[Just played] Un monde oublié

Ce nouveau jeu de l’auteur de 8 minutes pour un Empire et de City Of Iron était dans notre radar (cf la preview d’avant Essen je vous conseille d’y jeter un oeil pour mieux cerner la bête) et nous avons enchaîné quelques parties avec zom depuis que nous l’avons adopté.

Chapitre 1 : adopteUnNouveauMonde.com

Oui, nous l’avons adopté, en tout cas, jusqu’ici, on le garde, car il est propre et agréable à vivre, et très joueur. Je l’entends ronronner sur ma table, il sait que je parle de lui, le coquin, il fait miroiter ses jolis dessins pour m’attirer…

Oui, les illustrations de l’auteur rendent bien hommage au jeu : douces, en demi-teintes presque voilées, insufflant ce qu’il faut de mystère pour donner le sentiment de ne voir qu’une partie cachée de ce bel univers.
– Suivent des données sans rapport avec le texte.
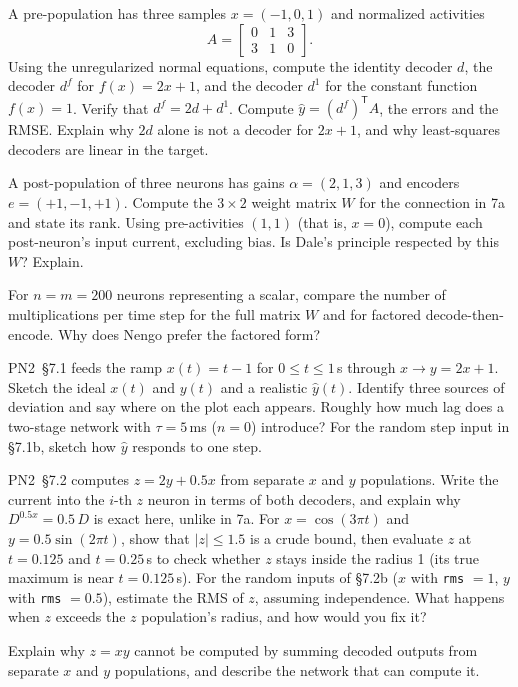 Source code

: \documentclass[10pt,letterpaper]{article}
\newcommand{\T}{\mathsf{T}}
\begin{document}
\begin{parts}
\item[7a.] A pre-population has three samples $x = (-1, 0, 1)$ and normalized activities
\[
A = \begin{bmatrix} 0 & 1 & 3 \\ 3 & 1 & 0 \end{bmatrix}.
\]
Using the unregularized normal equations, compute the identity decoder $d$, the decoder $d^{f}$ for $f(x) = 2x + 1$, and the decoder $d^{1}$ for the constant function $f(x) = 1$. Verify that $d^{f} = 2d + d^{1}$. Compute $\hat y = (d^f)^\T A$, the errors and the RMSE. Explain why $2d$ alone is not a decoder for $2x + 1$, and why least-squares decoders are linear in the target.

\item[7b.] A post-population of three neurons has gains $\alpha = (2, 1, 3)$ and encoders $e = (+1, -1, +1)$. Compute the $3 \times 2$ weight matrix $W$ for the connection in 7a and state its rank. Using pre-activities $(1, 1)$ (that is, $x = 0$), compute each post-neuron's input current, excluding bias. Is Dale's principle respected by this $W$? Explain.

\item[7c.] For $n = m = 200$ neurons representing a scalar, compare the number of multiplications per time step for the full matrix $W$ and for factored decode-then-encode. Why does Nengo prefer the factored form?

\item[7d.] PN2~\S7.1 feeds the ramp $x(t) = t - 1$ for $0 \le t \le 1$\,s through $x \to y = 2x + 1$. Sketch the ideal $x(t)$ and $y(t)$ and a realistic $\hat y(t)$. Identify three sources of deviation and say where on the plot each appears. Roughly how much lag does a two-stage network with $\tau = 5$\,ms ($n = 0$) introduce? For the random step input in \S7.1b, sketch how $\hat y$ responds to one step.

\item[7e.] PN2~\S7.2 computes $z = 2y + 0.5x$ from separate $x$ and $y$ populations. Write the current into the $i$-th $z$ neuron in terms of both decoders, and explain why $D^{0.5x} = 0.5\,D$ is exact here, unlike in 7a. For $x = \cos(3\pi t)$ and $y = 0.5\sin(2\pi t)$, show that $|z| \le 1.5$ is a crude bound, then evaluate $z$ at $t = 0.125$ and $t = 0.25$\,s to check whether $z$ stays inside the radius 1 (its true maximum is near $t = 0.125$\,s). For the random inputs of \S7.2b ($x$ with \texttt{rms} $= 1$, $y$ with \texttt{rms} $= 0.5$), estimate the RMS of $z$, assuming independence. What happens when $z$ exceeds the $z$ population's radius, and how would you fix it?

\item[7f.] Explain why $z = xy$ cannot be computed by summing decoded outputs from separate $x$ and $y$ populations, and describe the network that can compute it.
\end{parts}
\end{document}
C’est bien vu, car c’est vraiment l’impression qu’on a, après une ou deux parties, d’en avoir vu qu’une fraction, cela grâce à la quantité non négligeables de cartes. On en utilise peu à chaque partie, du coup, on ne voit pas tout des combo possibles, et ça donne ce petit goût de reviens me gratter le dos, tu vas voir ce que tu vas voir la prochaine fois.

Chapitre 2 : ça va être du medium canaille

Quand je m’installe devant le jeu la 1ere fois, c’est d’abord en me disant « ça va être du gros » (90 minutes – à partir de 13 ans) et s’il est vrai que je ne savais pas trop par quel bout commencer lors des premiers tours, l’ensemble m’a paru rapidement très limpide. Du coup, en fait non, je le clame haut et fort, c’est clairement du calibre medium. 
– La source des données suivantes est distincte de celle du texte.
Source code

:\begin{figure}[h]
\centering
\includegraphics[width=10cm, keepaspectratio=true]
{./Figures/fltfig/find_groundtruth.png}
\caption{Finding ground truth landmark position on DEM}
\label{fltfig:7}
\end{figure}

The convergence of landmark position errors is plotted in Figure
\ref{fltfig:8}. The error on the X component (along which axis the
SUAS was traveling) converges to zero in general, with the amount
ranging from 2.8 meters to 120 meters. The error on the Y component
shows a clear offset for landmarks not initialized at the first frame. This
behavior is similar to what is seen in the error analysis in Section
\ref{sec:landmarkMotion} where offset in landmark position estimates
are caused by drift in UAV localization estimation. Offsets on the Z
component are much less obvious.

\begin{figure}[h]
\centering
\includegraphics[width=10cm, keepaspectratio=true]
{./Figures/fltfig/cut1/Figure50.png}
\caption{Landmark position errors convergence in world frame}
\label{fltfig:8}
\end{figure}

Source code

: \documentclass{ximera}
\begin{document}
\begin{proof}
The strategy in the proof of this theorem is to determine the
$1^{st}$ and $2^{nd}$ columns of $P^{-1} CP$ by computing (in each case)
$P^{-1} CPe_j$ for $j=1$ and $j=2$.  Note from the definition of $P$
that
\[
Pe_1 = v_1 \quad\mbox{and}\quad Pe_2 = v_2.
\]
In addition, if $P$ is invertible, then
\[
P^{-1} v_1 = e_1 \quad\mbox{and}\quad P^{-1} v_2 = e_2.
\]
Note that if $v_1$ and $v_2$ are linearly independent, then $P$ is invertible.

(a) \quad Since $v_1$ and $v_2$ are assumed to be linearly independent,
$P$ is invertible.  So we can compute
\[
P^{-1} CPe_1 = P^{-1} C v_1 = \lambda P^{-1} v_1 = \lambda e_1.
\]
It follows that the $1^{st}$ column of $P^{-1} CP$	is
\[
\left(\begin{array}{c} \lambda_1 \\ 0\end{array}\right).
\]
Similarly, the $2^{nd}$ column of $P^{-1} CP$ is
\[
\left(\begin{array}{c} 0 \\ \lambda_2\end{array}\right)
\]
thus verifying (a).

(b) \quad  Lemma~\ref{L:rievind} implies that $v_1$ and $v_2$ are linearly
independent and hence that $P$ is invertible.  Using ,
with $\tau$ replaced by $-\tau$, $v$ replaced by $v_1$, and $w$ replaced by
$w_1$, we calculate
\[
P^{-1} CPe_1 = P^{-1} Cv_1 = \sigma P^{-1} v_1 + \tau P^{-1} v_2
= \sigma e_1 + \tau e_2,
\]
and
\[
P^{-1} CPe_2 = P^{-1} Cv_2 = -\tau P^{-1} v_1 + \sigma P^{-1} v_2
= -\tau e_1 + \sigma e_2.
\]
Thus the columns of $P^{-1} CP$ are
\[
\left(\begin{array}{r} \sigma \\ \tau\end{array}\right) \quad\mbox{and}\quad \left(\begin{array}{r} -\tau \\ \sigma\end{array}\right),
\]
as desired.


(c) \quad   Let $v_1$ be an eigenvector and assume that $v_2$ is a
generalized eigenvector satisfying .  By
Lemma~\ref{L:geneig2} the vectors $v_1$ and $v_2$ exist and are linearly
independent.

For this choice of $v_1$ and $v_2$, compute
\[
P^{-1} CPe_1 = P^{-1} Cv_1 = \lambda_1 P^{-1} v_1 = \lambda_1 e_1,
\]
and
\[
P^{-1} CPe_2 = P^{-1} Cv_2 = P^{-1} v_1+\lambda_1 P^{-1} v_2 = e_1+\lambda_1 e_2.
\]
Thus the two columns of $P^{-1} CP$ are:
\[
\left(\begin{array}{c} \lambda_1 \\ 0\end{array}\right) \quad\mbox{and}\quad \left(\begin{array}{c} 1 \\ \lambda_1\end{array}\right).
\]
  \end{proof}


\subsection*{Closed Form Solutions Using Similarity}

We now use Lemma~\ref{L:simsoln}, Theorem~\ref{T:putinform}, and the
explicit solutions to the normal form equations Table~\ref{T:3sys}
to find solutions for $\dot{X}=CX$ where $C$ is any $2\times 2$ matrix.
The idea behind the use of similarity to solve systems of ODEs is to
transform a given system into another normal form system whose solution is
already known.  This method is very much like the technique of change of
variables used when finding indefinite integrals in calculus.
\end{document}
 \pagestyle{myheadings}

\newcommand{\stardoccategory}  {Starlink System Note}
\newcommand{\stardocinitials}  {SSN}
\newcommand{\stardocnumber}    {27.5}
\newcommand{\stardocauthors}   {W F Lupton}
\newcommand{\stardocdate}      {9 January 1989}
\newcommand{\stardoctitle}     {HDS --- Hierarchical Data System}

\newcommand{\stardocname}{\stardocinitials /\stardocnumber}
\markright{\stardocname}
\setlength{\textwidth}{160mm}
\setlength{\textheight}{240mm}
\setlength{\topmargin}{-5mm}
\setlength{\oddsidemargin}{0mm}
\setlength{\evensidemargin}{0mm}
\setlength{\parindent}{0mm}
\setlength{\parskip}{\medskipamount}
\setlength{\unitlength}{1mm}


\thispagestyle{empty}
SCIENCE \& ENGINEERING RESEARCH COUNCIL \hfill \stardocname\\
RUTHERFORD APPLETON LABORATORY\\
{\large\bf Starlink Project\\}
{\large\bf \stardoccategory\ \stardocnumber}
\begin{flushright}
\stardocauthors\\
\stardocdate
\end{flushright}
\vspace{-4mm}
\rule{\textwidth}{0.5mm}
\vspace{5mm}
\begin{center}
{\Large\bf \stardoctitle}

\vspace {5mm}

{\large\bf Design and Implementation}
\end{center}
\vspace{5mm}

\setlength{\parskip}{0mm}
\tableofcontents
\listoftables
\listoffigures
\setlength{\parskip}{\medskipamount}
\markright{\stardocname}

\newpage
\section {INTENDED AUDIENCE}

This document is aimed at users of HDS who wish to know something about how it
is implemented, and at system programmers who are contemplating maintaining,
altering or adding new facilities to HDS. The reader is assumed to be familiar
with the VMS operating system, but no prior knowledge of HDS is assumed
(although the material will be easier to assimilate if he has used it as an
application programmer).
Le livret de règle mangé (lui aussi se digère bien) nous attaquons. Je sais que pour gagner, il faut collecter des « bannières » qui apparaissent sur deux types de cartes : certaines d’entre elles s’achètent avec des ressources (les cartes Empires), d’autres doivent être combattues et peuvent laisser quelques dégâts (les cartes Titans). C’est aussi cet aspect là qui nous attirait. Des titans ? Du combat ? On lance même des dés, hoho ! Tout ça dans un jeu de pose d’ouvriers ? Mais oui ma petite dame, c’est fini le temps des cathédrales, le monde est entré dans un nouveau millénaire heu pardon – j’ai des restes du Konito music dans les synapses diantre ! -. Concrètement, ça ne va vraiment pas beaucoup plus loin que ça, mais c’est tout de même sympa, ce petit coté « canaille d’améritrash ».

         En deux mots

Il s’agit donc d’un jeu de développement pas trop heavy où vous construisez votre empire en posant des cartes qui vont vous apporter les ressources nécessaires à plus d’essor ainsi que des PV cumulatifs en fin de partie, et vous recrutez des armées pour faire taire les géants qui terrorisent les enfants de votre royaume.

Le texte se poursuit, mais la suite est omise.